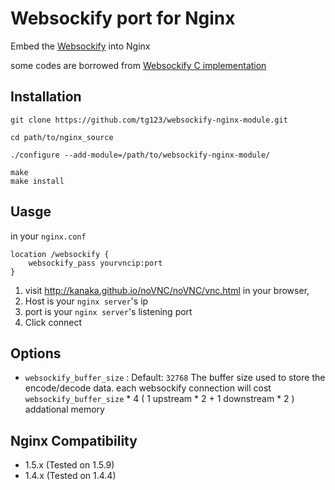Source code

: Websockify port for Nginx
=========================

Embed the [Websockify](https://github.com/kanaka/websockify/) into Nginx

some codes are borrowed from [Websockify C implementation](https://github.com/kanaka/websockify/tree/master/other)


Installation
------------
    

    git clone https://github.com/tg123/websockify-nginx-module.git
    
    cd path/to/nginx_source
    
    ./configure --add-module=/path/to/websockify-nginx-module/
    
    make
    make install


Uasge
-----

  in your `nginx.conf`
  
    location /websockify {
        websockify_pass yourvncip:port
    }

    

  1. visit <http://kanaka.github.io/noVNC/noVNC/vnc.html> in your browser, 
  1. Host is your `nginx server`'s ip
  1. port is your `nginx server`'s listening port
  1. Click connect

Options
-------

  * `websockify_buffer_size`  :  Default: `32768` 
    The buffer size used to store the encode/decode data.
    each websockify connection will cost `websockify_buffer_size` * 4 ( 1 upstream * 2 + 1 downstream * 2 ) addational memory


Nginx Compatibility
-------------------

 * 1.5.x (Tested on 1.5.9)
 * 1.4.x (Tested on 1.4.4)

**What is expected**: Copy every record exactly as it appears, apart from any pictures.

**Exercise result**:
Source code

: Websockify port for Nginx
=========================

Embed the [Websockify](https://github.com/kanaka/websockify/) into Nginx

some codes are borrowed from [Websockify C implementation](https://github.com/kanaka/websockify/tree/master/other)


Installation
------------
    

    git clone https://github.com/tg123/websockify-nginx-module.git
    
    cd path/to/nginx_source
    
    ./configure --add-module=/path/to/websockify-nginx-module/
    
    make
    make install


Uasge
-----

  in your `nginx.conf`
  
    location /websockify {
        websockify_pass yourvncip:port
    }

    

  1. visit <http://kanaka.github.io/noVNC/noVNC/vnc.html> in your browser, 
  1. Host is your `nginx server`'s ip
  1. port is your `nginx server`'s listening port
  1. Click connect

Options
-------

  * `websockify_buffer_size`  :  Default: `32768` 
    The buffer size used to store the encode/decode data.
    each websockify connection will cost `websockify_buffer_size` * 4 ( 1 upstream * 2 + 1 downstream * 2 ) addational memory


Nginx Compatibility
-------------------

 * 1.5.x (Tested on 1.5.9)
 * 1.4.x (Tested on 1.4.4)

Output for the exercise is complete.